The Birth Order Book
- Hardcover edition, 1980s
- Author: Kevin Leman
- Language: English
- Subject: Birth order
- Published: 1982, 1998 (revised)
- Media type: Print, e-book, audiobook
- Pages: 352 pages
- ISBN: 1606710710

= The Birth Order Book =

1982 book by Kevin Leman

The Birth Order Book: Why You Are the Way You Are is a 1982 non-fiction book by Christian psychologist Kevin Leman on birth order and its potential influence on personality and development. An updated and revised version of the book was published in 1998 through Baker Publishing Group. Leman first learned about birth order while a student at the University of Arizona. Several notable psychologists including the founder of birth order theory Alfred Adler, and Jules Angst have disputed the effects of birth order on personality and other outcomes, attributing personality to the child's perception of their own birth order.

==Synopsis==
In the book, Leman details four types of personality based upon an individual's birth order: First Born, Only Child, Middle Child, and Last Born. Only Child types are considered to be a form of the First Born personality type, but "in triplicate".
- First Born: Firstborn children are described as leaders who are often perfectionists and desire approval from those in charge. Leman also states that firstborns are "typically aggressive" but are also often people-pleasers.
- Middle Child: Middle children are sometimes diverse in that they are "guaranteed to be opposite of their older sibling" and often have the feeling that they are ignored in favor of their older and younger siblings. They are also described as having personalities that lean towards being secretive and can often serve as peacemakers between their older and younger siblings.
- Last Born: Leman describes lastborns as "social and outgoing" but also the "most financially irresponsible of all birth orders". He also comments that they have the potential to be manipulative as well as charming.

==Reception==
Reception for The Birth Order Book and the theories espoused in the book has been mixed, with some commenting that there are "many variables" that have an effect on the personality aside from birth order. In a 1995 article in the Los Angeles Times, University of Texas professor Toni Falbo commented that the modern family dynamic is "quite complex" and that "[relying] too heavily on birth order for answers is a mistake" because families are "much more complicated now" with the addition of step-siblings, half-siblings, and other various factors.

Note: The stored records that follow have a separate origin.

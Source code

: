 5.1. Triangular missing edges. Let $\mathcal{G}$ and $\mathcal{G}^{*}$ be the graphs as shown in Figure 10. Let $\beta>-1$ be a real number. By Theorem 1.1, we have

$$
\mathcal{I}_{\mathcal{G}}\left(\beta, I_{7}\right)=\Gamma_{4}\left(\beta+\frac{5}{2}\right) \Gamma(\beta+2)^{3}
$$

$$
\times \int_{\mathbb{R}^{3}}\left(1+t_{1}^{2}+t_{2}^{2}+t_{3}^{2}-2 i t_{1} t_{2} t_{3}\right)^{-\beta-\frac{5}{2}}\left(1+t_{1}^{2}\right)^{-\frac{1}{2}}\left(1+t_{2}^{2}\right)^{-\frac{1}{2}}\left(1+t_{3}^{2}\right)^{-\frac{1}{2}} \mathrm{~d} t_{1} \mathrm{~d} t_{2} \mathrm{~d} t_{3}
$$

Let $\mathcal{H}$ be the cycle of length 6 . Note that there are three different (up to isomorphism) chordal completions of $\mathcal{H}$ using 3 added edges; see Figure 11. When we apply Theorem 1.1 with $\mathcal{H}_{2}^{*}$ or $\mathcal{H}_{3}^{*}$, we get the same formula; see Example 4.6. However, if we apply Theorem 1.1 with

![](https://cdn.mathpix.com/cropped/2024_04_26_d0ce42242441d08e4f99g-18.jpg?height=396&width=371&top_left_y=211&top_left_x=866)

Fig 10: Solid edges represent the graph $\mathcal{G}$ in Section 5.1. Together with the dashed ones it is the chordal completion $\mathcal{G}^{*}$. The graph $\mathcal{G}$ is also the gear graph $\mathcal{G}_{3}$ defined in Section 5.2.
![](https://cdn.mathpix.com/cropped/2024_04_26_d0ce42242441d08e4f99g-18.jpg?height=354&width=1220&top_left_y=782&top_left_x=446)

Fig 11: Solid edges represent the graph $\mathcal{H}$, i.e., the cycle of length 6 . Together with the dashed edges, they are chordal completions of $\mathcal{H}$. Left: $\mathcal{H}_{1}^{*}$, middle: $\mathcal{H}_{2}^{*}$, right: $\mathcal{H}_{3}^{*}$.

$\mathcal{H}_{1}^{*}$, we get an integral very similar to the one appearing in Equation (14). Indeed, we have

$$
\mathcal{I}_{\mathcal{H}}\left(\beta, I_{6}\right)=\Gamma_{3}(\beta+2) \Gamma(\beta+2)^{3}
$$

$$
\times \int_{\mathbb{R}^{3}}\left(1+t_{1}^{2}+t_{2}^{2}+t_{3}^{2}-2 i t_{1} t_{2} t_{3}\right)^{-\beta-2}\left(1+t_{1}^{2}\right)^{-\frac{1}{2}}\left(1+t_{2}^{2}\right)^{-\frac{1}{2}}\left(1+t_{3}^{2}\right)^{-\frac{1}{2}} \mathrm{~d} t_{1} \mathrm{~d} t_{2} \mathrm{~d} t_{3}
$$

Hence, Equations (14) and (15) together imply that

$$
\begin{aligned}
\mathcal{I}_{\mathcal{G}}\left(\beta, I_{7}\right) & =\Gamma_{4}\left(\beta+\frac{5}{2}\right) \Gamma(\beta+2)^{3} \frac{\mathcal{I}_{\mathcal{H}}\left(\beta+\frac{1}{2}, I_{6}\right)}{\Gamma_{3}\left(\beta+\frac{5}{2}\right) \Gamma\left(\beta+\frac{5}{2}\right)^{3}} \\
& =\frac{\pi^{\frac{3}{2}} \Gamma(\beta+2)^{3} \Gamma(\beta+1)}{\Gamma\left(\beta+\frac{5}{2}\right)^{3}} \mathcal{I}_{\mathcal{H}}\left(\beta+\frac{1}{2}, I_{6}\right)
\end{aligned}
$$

The clinical psychologist Harold Mosak said regarding the book, "most of this stuff on birth order is just psychological pap that depends on popular notions and misconceptions. People who want to understand themselves rush to this stuff like they rush to astrology."

In his 1996 book Born to Rebel, Frank Sulloway suggested that birth order had powerful effects on the Big Five personality traits. He argued that firstborns were much more conscientious and socially dominant, less agreeable, and less open to new ideas compared with laterborns. However, critics such as Fred Townsend, Toni Falbo, and Judith Rich Harris argue against Sulloway's theories. A full issue of Politics and the Life Sciences, dated September 2000 but not published until 2004 due to legal threats from Sulloway, contains carefully and rigorously researched criticisms of Sulloway's theories and data. Subsequent large independent multi-cohort studies have revealed a statistically nil effect of birth order on personality.

A 2015 study of around 377,000 students from the University of Illinois found no meaningful correlation being birth order and personality or intelligence scores.

A 2020 study from the University of Houston found no evidence to suggest birth order has any effect on career choice or career type.